PROBLEM TO SOLVE
Answer with one number only, the count of lines in the material below that hold "coupling".

RECORDS SUPPLIED
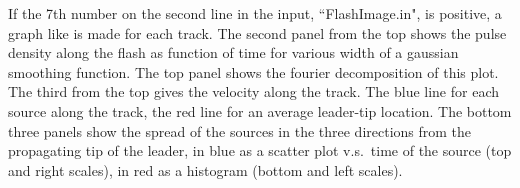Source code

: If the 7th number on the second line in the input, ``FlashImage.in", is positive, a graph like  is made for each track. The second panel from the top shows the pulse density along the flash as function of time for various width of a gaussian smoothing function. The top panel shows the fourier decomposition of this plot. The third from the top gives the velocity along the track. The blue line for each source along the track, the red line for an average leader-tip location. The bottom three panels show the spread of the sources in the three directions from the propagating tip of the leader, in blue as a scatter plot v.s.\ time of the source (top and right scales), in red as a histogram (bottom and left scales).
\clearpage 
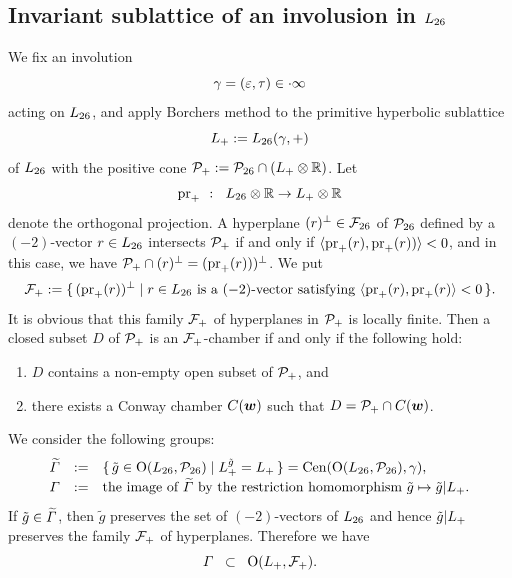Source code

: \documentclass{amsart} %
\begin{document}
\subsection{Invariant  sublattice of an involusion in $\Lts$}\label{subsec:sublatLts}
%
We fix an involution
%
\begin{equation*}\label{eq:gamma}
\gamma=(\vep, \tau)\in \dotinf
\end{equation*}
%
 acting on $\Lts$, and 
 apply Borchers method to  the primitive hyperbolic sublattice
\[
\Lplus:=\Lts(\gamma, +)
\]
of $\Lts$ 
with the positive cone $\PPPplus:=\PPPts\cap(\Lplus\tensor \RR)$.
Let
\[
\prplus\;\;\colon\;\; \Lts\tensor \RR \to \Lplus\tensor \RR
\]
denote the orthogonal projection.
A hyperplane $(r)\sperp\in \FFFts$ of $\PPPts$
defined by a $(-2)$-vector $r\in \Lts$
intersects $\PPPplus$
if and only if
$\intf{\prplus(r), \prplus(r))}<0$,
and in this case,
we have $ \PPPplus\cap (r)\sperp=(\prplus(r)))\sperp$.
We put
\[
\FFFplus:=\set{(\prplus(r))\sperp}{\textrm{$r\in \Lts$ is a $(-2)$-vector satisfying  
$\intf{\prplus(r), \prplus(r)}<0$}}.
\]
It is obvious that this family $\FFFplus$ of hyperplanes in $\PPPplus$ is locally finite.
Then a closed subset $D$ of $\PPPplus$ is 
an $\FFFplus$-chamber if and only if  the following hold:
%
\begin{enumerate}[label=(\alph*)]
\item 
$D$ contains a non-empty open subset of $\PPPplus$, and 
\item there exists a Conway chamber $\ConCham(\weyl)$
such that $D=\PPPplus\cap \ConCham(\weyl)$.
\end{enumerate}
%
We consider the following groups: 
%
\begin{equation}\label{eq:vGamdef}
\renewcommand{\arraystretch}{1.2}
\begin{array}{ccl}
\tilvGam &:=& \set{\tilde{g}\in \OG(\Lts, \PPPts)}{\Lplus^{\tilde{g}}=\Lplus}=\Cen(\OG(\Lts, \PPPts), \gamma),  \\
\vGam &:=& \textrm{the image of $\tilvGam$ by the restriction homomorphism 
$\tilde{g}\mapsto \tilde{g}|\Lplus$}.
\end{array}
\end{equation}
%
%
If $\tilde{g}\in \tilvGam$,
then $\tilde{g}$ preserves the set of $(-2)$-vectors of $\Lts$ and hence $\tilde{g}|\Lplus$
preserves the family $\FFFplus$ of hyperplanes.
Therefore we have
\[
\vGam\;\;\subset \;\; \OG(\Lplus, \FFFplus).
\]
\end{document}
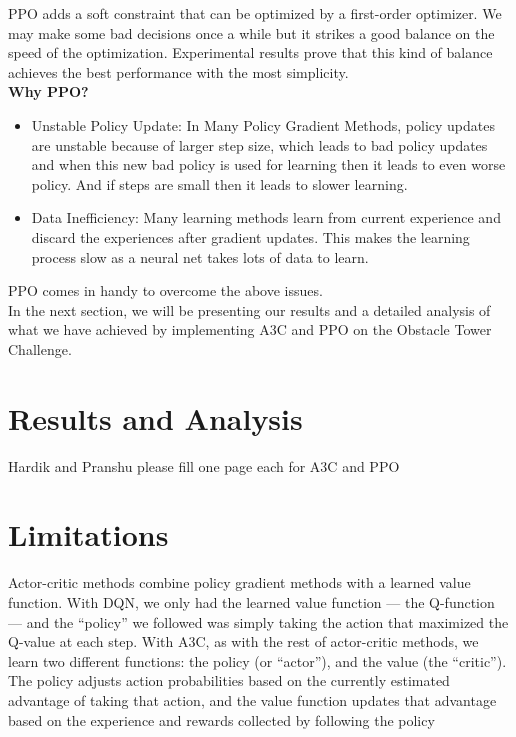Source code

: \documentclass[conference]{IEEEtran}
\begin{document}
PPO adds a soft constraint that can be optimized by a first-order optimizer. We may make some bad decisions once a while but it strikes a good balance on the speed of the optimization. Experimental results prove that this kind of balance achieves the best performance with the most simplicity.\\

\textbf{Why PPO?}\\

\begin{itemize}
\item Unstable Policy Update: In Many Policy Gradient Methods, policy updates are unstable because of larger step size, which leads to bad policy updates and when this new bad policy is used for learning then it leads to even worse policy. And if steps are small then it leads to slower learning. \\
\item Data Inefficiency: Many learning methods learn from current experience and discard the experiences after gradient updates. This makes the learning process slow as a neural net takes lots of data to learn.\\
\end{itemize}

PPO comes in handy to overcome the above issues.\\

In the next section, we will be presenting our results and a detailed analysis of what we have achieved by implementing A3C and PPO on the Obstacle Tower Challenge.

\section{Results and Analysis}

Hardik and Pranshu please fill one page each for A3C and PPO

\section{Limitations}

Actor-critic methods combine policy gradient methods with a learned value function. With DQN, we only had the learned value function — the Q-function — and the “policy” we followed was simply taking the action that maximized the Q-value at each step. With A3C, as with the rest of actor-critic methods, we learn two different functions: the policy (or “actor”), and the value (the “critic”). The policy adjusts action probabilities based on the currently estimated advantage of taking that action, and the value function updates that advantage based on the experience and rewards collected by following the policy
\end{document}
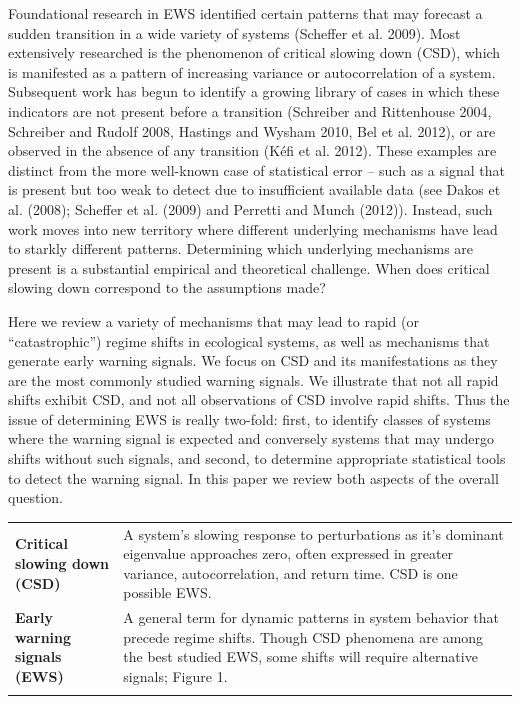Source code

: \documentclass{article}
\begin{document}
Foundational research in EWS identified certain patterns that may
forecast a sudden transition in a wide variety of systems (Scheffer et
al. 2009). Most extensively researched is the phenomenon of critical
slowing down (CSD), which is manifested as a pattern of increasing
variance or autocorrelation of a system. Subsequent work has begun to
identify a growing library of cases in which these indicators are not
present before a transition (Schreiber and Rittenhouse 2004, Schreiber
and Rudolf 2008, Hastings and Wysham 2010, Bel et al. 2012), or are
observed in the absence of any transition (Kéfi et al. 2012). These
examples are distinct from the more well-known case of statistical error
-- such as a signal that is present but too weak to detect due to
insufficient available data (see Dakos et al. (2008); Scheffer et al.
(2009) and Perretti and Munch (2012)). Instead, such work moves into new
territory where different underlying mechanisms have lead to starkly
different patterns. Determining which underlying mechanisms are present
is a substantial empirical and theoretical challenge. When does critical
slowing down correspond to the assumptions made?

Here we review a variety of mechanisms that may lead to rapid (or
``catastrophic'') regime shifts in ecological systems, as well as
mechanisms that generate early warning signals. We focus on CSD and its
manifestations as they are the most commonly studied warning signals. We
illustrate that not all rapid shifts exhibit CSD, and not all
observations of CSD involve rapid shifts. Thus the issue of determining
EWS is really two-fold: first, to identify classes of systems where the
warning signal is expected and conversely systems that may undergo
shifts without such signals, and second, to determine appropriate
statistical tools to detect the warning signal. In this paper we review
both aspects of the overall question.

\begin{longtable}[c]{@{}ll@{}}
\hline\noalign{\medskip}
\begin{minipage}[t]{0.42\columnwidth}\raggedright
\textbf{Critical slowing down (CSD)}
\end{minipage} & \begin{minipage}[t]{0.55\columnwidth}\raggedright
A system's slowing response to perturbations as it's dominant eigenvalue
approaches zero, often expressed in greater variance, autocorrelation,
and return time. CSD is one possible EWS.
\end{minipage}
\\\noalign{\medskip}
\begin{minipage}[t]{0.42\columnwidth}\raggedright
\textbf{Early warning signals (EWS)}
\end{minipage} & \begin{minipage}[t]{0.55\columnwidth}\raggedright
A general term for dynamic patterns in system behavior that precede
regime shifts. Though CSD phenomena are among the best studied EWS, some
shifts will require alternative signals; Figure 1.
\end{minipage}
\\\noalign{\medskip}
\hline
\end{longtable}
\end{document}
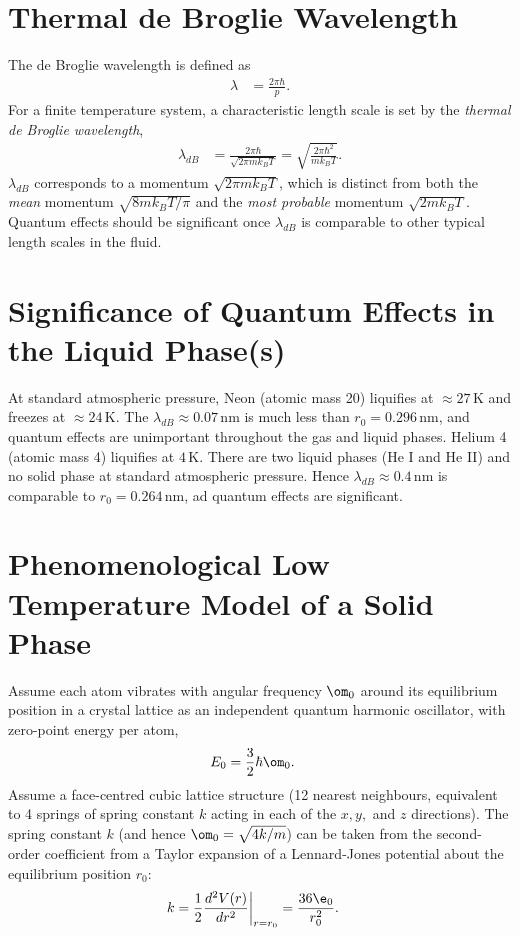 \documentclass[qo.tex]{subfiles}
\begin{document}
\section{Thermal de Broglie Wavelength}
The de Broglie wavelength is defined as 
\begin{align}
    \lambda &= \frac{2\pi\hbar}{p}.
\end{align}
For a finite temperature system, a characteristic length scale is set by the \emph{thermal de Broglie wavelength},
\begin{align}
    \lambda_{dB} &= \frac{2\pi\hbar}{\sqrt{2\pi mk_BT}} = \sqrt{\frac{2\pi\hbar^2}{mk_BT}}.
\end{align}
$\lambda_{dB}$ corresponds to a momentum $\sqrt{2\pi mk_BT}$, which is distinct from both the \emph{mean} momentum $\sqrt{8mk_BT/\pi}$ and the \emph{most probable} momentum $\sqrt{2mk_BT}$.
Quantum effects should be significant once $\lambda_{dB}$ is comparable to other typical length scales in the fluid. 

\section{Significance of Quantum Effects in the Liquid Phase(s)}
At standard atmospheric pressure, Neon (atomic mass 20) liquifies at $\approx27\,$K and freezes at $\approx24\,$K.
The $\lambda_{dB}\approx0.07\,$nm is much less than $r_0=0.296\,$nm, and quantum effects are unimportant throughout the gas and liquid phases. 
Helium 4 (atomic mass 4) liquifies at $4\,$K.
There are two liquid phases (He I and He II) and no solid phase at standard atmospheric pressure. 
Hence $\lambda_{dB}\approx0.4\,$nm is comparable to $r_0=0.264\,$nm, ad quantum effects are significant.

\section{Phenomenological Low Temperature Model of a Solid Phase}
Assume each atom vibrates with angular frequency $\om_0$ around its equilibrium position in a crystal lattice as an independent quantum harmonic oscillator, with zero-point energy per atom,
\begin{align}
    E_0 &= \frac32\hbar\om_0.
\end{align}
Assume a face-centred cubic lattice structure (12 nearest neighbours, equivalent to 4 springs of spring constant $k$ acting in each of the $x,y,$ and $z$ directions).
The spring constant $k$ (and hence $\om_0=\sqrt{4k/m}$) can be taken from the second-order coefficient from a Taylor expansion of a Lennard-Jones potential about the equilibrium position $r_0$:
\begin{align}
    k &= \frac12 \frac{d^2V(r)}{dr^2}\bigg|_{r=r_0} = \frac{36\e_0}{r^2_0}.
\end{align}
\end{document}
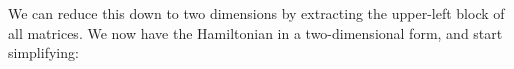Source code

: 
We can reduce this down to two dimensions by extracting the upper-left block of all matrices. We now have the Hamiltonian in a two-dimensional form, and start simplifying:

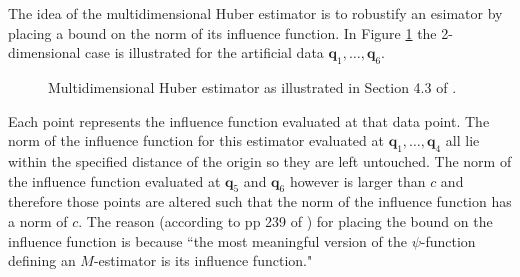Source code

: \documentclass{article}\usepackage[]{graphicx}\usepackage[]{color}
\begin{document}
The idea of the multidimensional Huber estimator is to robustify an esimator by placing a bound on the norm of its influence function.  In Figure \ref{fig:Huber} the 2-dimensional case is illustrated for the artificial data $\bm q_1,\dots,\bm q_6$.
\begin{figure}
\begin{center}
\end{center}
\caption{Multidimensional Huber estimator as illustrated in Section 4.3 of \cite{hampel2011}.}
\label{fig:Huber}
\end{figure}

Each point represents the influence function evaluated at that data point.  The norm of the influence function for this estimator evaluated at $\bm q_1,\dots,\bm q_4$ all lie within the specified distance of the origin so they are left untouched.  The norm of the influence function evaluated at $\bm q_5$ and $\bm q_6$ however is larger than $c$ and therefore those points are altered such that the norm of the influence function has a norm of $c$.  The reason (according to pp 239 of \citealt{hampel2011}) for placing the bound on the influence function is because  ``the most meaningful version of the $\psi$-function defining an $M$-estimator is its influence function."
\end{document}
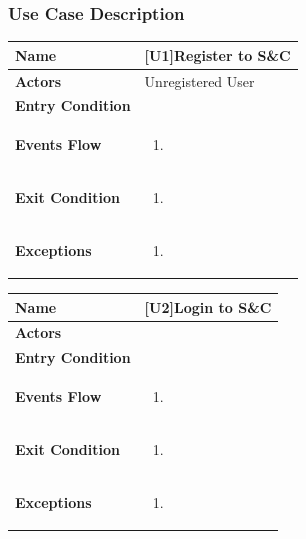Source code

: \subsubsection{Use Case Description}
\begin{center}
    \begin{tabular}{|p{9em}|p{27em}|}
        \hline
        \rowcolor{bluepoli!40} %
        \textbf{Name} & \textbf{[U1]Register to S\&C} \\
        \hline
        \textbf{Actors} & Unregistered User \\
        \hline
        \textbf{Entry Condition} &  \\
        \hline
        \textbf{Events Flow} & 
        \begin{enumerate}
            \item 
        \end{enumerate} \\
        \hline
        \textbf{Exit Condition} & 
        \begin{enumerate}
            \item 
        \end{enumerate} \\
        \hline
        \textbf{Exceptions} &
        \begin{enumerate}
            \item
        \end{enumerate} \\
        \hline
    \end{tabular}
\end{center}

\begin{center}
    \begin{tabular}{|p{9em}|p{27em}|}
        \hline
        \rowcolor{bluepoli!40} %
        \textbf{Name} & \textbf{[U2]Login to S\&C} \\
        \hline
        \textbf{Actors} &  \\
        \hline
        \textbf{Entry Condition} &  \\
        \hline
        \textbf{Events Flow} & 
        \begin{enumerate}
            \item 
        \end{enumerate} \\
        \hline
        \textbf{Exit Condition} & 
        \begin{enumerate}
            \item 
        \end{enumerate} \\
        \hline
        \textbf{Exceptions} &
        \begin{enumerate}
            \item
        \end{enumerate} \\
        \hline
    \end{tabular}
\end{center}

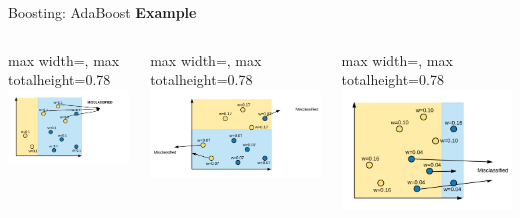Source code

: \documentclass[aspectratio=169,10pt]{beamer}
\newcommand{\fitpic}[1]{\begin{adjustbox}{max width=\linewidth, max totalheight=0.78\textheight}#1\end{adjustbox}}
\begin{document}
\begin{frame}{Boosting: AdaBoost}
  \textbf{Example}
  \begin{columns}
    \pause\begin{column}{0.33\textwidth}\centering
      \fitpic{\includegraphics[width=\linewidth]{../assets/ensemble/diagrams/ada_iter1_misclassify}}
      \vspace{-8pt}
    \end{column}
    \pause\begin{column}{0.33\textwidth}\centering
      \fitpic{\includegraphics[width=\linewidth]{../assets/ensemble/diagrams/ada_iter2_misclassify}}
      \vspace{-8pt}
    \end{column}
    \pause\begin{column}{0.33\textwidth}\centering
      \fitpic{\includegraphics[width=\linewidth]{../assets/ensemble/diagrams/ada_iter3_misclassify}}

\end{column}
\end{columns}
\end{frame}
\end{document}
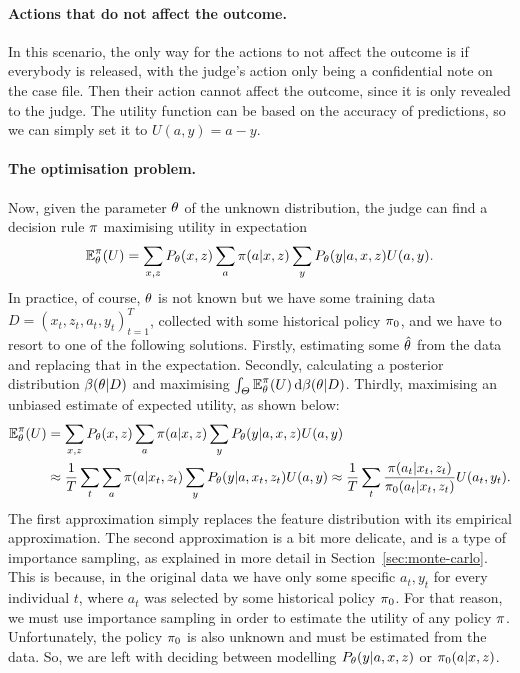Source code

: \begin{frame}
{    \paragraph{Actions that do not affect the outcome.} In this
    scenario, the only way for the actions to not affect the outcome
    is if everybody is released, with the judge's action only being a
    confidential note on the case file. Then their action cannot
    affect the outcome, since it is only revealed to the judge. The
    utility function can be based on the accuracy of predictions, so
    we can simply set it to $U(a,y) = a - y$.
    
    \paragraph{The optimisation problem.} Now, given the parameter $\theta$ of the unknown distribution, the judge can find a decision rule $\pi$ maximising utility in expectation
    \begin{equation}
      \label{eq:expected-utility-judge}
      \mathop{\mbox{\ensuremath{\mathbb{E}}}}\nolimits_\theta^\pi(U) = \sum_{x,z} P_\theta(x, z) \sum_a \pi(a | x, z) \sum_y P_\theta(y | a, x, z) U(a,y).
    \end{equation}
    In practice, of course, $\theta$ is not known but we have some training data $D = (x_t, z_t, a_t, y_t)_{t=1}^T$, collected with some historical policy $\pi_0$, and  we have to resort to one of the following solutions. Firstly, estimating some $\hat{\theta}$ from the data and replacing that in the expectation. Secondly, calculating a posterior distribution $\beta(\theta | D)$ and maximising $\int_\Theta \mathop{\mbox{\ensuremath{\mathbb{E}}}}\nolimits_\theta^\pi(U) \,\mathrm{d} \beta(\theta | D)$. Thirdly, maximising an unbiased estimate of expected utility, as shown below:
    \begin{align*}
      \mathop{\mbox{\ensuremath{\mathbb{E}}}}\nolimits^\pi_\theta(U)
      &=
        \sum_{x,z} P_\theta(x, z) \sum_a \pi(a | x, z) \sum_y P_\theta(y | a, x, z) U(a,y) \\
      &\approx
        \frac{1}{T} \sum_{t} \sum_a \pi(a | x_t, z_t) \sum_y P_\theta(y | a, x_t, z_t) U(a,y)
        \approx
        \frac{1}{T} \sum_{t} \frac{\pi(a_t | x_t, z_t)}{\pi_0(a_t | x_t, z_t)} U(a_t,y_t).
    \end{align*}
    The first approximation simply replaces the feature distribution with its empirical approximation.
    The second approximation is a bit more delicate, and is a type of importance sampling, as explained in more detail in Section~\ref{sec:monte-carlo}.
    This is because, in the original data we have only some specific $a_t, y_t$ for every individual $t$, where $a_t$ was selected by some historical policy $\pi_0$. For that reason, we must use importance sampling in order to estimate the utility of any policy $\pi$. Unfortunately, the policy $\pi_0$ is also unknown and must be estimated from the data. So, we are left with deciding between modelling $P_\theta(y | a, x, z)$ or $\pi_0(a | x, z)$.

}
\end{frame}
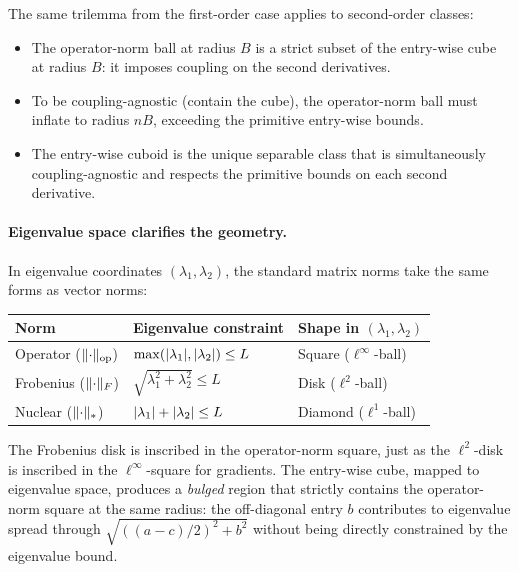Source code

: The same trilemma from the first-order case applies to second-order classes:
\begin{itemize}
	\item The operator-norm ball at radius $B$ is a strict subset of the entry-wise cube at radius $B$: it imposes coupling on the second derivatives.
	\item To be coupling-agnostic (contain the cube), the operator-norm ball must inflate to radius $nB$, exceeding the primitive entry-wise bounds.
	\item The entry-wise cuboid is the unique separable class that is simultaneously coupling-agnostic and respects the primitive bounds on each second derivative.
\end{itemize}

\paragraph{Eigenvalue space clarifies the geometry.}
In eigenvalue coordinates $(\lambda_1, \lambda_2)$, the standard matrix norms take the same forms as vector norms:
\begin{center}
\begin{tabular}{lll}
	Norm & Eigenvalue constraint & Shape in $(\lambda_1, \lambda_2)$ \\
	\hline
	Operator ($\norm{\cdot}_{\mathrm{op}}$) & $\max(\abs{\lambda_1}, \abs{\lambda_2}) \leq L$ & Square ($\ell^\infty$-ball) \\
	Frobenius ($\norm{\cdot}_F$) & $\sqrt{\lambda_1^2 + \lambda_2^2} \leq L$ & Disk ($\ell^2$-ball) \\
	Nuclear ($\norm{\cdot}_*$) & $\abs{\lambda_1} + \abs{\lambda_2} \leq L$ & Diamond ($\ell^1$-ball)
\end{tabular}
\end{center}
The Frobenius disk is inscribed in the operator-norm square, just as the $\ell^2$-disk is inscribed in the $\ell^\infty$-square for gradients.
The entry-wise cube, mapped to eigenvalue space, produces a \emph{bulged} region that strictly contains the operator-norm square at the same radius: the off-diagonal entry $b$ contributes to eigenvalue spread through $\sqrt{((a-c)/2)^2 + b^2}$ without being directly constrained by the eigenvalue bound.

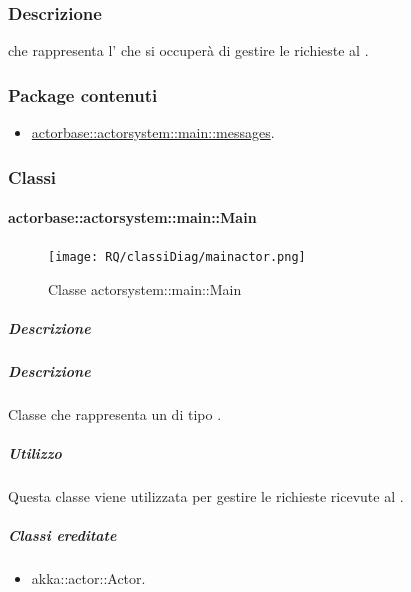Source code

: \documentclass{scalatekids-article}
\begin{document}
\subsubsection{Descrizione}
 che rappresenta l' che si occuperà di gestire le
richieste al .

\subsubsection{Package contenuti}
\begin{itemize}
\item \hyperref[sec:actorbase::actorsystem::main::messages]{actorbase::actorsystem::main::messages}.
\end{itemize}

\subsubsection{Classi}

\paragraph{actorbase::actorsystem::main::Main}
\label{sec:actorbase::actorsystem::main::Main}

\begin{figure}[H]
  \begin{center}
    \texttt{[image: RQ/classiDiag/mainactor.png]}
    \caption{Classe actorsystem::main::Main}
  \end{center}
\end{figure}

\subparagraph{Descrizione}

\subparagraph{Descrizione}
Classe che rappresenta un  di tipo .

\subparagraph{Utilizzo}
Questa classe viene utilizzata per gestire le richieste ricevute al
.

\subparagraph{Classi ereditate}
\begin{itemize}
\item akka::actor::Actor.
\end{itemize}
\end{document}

FINISHED EXERCISE
3